Word to the wise: no one had better mention Garrett Anderson if they know what’s good for them.  

Another alternative is to pursue a trade, but that’s going to cost the Yankees pitching resources that Brian Cashman has preferred to hoard, or just money, if he wanted to take on a bloated contract like that of Vernon Wells — not that there’s any reason to do that. It’s hard to know exactly who the Yankees might get, and if they could trade into someone young instead of a veteran as flawed as the free agents above.

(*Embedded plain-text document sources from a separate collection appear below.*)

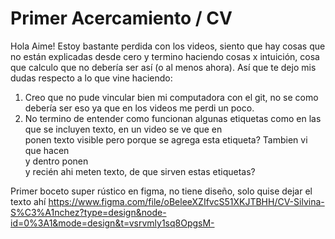 # Primer Acercamiento / CV
Hola Aime! Estoy bastante perdida con los videos, siento que hay cosas que no están explicadas desde cero y termino haciendo cosas x intuición, cosa que calculo que no debería ser así (o al menos ahora). Así que te dejo mis dudas respecto a lo que vine haciendo:
1.  Creo que no pude vincular bien mi computadora con el git, no se como debería ser eso ya que en los videos me perdi un poco.
2.  No termino de entender como funcionan algunas etiquetas como en las que se incluyen texto, en un video se ve que en <section> ponen texto visible pero porque se agrega esta etiqueta? Tambien vi que hacen <section> y dentro ponen <article> y recién ahi meten texto, de que sirven estas etiquetas?

Primer boceto super rústico en figma, no tiene diseño, solo quise dejar el texto ahí https://www.figma.com/file/oBeleeXZIfvcS51XKJTBHH/CV-Silvina-S%C3%A1nchez?type=design&node-id=0%3A1&mode=design&t=vsrvmly1sq8OpgsM-

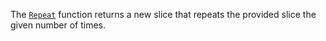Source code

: The [`Repeat`](/pkg/slices#Repeat) function returns a new slice
that repeats the provided slice the given number of times.
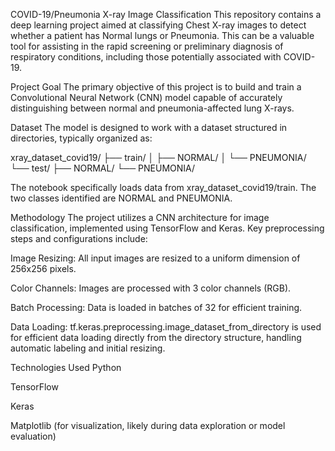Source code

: COVID-19/Pneumonia X-ray Image Classification
This repository contains a deep learning project aimed at classifying Chest X-ray images to detect whether a patient has Normal lungs or Pneumonia. This can be a valuable tool for assisting in the rapid screening or preliminary diagnosis of respiratory conditions, including those potentially associated with COVID-19.

Project Goal
The primary objective of this project is to build and train a Convolutional Neural Network (CNN) model capable of accurately distinguishing between normal and pneumonia-affected lung X-rays.

Dataset
The model is designed to work with a dataset structured in directories, typically organized as:

xray_dataset_covid19/
├── train/
│   ├── NORMAL/
│   └── PNEUMONIA/
└── test/
   ├── NORMAL/
   └── PNEUMONIA/

The notebook specifically loads data from xray_dataset_covid19/train. The two classes identified are NORMAL and PNEUMONIA.

Methodology
The project utilizes a CNN architecture for image classification, implemented using TensorFlow and Keras. Key preprocessing steps and configurations include:

Image Resizing: All input images are resized to a uniform dimension of 256x256 pixels.

Color Channels: Images are processed with 3 color channels (RGB).

Batch Processing: Data is loaded in batches of 32 for efficient training.

Data Loading: tf.keras.preprocessing.image_dataset_from_directory is used for efficient data loading directly from the directory structure, handling automatic labeling and initial resizing.

Technologies Used
Python

TensorFlow

Keras

Matplotlib (for visualization, likely during data exploration or model evaluation)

If the Yankees prefer to limit their choices to Damon or Matsui, the argument for one vs. the other comes down to which you believe will better bear up at an advanced age. The answer just might be Matsui, compromised knees and all. Damon had a swell year, but a good deal of his power production was due to his becoming adept at poking the ball down the left field line for home runs at Yankee Stadium. His ability to hit on the road, which necessarily is exactly half his job, was less certain. He hit a respectable .284/.349/.446 with seven home runs. Matsui hit 15 home runs on the road, having not taken advantage of Yankee Stadium to the same extent that Damon did. He’s far more likely to adapt to the ballpark next year than Damon is to start hitting on the road.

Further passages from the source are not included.